The first two papers examine individual processes. The opening study develops and validates a Telework Motivations Scale grounded in Self-Determination Theory, showing that autonomous motivations are linked to higher well-being, balance, and performance in comparison to controlled motivations. This study extends motivational constructs to telework context, and offers an instrument to guide evidence-based policy design The second paper focuses on managers, highlighting the overlooked strains of hybrid leadership. Findings from Danish corporations show that while managers value flexibility, they also face coordination burdens, reduced informal contact, and increased responsibility for negotiating hybrid arrangements, with implications for their own well-being.
The next three papers address team processes.

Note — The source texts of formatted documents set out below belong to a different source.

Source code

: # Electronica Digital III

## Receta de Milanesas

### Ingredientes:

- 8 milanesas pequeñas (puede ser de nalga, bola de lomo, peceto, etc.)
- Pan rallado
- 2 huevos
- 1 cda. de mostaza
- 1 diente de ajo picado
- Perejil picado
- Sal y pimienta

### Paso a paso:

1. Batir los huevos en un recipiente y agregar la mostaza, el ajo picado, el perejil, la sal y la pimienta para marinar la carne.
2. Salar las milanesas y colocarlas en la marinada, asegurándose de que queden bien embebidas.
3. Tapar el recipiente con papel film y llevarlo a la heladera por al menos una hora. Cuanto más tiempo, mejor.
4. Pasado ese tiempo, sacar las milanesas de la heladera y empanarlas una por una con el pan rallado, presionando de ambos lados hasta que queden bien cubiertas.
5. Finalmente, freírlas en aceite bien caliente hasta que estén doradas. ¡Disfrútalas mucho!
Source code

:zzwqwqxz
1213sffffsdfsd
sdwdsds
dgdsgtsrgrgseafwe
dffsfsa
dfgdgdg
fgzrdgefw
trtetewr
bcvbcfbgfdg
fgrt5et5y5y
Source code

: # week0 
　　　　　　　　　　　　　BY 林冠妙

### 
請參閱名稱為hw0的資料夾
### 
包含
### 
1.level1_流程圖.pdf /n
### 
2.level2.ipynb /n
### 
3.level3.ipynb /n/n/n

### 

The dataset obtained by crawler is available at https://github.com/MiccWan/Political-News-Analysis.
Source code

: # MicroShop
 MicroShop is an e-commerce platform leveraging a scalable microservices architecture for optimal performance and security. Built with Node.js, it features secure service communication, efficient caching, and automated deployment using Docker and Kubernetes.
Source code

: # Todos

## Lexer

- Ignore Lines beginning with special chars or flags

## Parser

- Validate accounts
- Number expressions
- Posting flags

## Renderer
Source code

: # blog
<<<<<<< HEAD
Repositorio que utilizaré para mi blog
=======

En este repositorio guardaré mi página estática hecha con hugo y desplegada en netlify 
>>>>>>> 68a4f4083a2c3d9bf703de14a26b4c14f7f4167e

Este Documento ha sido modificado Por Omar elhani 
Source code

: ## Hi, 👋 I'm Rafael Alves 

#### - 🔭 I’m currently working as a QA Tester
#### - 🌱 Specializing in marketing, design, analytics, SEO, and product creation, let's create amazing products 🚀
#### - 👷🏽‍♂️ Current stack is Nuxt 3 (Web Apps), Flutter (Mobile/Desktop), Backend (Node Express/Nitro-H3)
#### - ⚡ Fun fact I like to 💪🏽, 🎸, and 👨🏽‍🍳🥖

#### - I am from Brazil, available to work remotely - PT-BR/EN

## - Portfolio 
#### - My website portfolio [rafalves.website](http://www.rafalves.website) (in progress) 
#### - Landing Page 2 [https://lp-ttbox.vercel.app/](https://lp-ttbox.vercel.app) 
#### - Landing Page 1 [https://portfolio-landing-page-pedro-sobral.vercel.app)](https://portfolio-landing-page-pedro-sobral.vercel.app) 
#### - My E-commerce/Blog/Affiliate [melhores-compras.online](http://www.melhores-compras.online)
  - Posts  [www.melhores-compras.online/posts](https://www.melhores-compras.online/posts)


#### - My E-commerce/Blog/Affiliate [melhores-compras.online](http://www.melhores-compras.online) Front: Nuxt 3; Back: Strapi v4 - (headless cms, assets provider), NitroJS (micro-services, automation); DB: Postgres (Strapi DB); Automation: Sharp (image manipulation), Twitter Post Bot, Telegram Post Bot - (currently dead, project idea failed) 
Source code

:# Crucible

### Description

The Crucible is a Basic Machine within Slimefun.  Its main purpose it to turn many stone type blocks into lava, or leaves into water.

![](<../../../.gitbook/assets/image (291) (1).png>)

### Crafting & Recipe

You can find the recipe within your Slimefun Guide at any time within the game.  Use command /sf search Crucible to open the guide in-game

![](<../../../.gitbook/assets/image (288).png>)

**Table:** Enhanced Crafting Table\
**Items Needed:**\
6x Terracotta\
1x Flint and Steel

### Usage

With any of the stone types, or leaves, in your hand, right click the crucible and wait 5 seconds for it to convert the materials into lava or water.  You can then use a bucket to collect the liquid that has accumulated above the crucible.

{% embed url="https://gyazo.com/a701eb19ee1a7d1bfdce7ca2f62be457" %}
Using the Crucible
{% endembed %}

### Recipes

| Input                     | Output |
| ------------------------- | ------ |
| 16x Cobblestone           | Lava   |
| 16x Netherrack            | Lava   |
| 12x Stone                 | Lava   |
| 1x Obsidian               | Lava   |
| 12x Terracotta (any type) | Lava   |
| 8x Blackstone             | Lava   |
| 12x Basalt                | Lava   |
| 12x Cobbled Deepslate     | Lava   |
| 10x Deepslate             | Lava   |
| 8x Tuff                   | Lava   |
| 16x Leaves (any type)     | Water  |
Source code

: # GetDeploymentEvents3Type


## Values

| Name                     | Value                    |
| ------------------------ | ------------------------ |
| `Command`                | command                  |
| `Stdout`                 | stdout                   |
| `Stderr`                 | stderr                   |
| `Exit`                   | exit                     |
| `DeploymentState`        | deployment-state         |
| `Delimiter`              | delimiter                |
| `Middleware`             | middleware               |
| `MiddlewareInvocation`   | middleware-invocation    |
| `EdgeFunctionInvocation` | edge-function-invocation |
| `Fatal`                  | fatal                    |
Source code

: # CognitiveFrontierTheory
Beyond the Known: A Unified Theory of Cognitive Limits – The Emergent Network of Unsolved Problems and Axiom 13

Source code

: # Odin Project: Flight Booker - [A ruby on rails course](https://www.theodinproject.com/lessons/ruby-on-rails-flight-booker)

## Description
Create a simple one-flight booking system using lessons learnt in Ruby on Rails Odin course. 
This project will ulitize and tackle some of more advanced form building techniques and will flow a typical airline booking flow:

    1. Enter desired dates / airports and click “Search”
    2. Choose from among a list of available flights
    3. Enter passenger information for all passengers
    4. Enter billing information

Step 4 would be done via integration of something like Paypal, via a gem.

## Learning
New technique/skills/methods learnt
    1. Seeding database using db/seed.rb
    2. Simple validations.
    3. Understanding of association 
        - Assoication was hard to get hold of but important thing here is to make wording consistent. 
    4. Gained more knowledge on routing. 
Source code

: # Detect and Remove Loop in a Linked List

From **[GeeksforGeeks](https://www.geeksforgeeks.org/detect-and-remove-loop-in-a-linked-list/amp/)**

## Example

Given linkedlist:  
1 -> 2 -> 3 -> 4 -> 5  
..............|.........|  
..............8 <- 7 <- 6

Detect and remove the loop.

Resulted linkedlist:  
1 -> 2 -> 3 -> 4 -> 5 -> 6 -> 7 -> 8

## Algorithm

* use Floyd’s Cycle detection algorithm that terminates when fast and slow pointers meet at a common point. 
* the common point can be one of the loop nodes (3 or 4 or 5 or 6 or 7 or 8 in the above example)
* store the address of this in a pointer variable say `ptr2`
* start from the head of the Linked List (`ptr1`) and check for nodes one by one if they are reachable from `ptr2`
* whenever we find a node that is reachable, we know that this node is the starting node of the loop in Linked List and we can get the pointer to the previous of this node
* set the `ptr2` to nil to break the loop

A scoping review of hybrid team research, guided by the Input-Mediator-Output framework, identifies key organizational, behavioral, and cognitive factors that shape collaboration and outcomes such as productivity and commitment, while underscoring gaps in the study of conflict and cooperation. The following empirical study, using the Telework Quality Model, shows how different profiles of hybrid workers experience team identification, knowledge sharing, and efficiency differently, emphasizing that organizational conditions strongly influence outcomes. The final contribution explores leadership in hybrid settings, demonstrating that improvements in leaders' competencies foster greater employee autonomy, social support, and positive affect.
Together, these papers highlight how motivations, leadership, and organizational design determine whether hybrid work fosters thriving individuals and effective teams—or instead generates disconnection and inefficiency.